## The task:
Where a line contains "δεδομένων για ταυτοποίηση.", start there and write out that line and each one after it, word for word, through the final line of the entries; add nothing else.

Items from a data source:
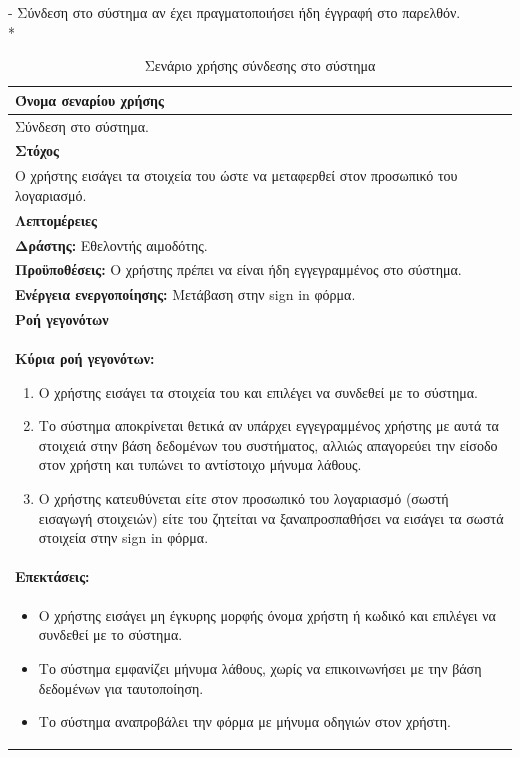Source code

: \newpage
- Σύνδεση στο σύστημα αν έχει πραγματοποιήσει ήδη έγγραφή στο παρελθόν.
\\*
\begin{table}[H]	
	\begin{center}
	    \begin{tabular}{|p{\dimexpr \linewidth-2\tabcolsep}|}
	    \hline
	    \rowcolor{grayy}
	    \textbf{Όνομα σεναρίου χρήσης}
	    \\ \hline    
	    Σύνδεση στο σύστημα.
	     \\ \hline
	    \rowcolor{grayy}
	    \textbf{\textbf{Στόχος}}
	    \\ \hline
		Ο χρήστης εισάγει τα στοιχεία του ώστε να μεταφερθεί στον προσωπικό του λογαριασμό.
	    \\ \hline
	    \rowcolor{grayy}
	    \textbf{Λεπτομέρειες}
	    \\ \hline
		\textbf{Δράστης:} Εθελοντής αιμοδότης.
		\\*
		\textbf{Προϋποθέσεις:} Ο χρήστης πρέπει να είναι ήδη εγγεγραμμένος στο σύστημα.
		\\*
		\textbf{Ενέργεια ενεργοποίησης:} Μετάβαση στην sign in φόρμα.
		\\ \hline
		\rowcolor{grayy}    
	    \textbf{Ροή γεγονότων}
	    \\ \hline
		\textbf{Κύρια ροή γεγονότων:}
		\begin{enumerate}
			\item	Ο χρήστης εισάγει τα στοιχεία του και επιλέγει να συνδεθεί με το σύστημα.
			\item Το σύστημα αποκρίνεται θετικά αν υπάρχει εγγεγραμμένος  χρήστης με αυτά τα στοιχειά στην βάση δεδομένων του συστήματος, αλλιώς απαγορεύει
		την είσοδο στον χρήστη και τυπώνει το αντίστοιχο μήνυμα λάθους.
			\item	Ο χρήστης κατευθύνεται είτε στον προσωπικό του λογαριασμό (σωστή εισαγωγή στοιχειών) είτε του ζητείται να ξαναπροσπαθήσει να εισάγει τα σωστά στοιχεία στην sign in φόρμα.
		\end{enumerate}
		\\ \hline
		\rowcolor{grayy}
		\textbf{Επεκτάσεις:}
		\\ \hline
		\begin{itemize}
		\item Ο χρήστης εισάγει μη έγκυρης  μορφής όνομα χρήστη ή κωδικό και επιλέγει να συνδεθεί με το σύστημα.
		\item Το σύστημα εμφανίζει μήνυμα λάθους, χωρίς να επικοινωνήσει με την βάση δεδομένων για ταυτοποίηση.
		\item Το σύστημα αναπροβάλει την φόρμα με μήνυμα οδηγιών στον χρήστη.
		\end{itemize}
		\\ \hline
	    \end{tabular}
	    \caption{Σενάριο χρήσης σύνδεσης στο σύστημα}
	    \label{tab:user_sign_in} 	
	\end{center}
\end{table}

## Output:
		\item Το σύστημα εμφανίζει μήνυμα λάθους, χωρίς να επικοινωνήσει με την βάση δεδομένων για ταυτοποίηση.
		\item Το σύστημα αναπροβάλει την φόρμα με μήνυμα οδηγιών στον χρήστη.
		\end{itemize}
		\\ \hline
	    \end{tabular}
	    \caption{Σενάριο χρήσης σύνδεσης στο σύστημα}
	    \label{tab:user_sign_in} 	
	\end{center}
\end{table}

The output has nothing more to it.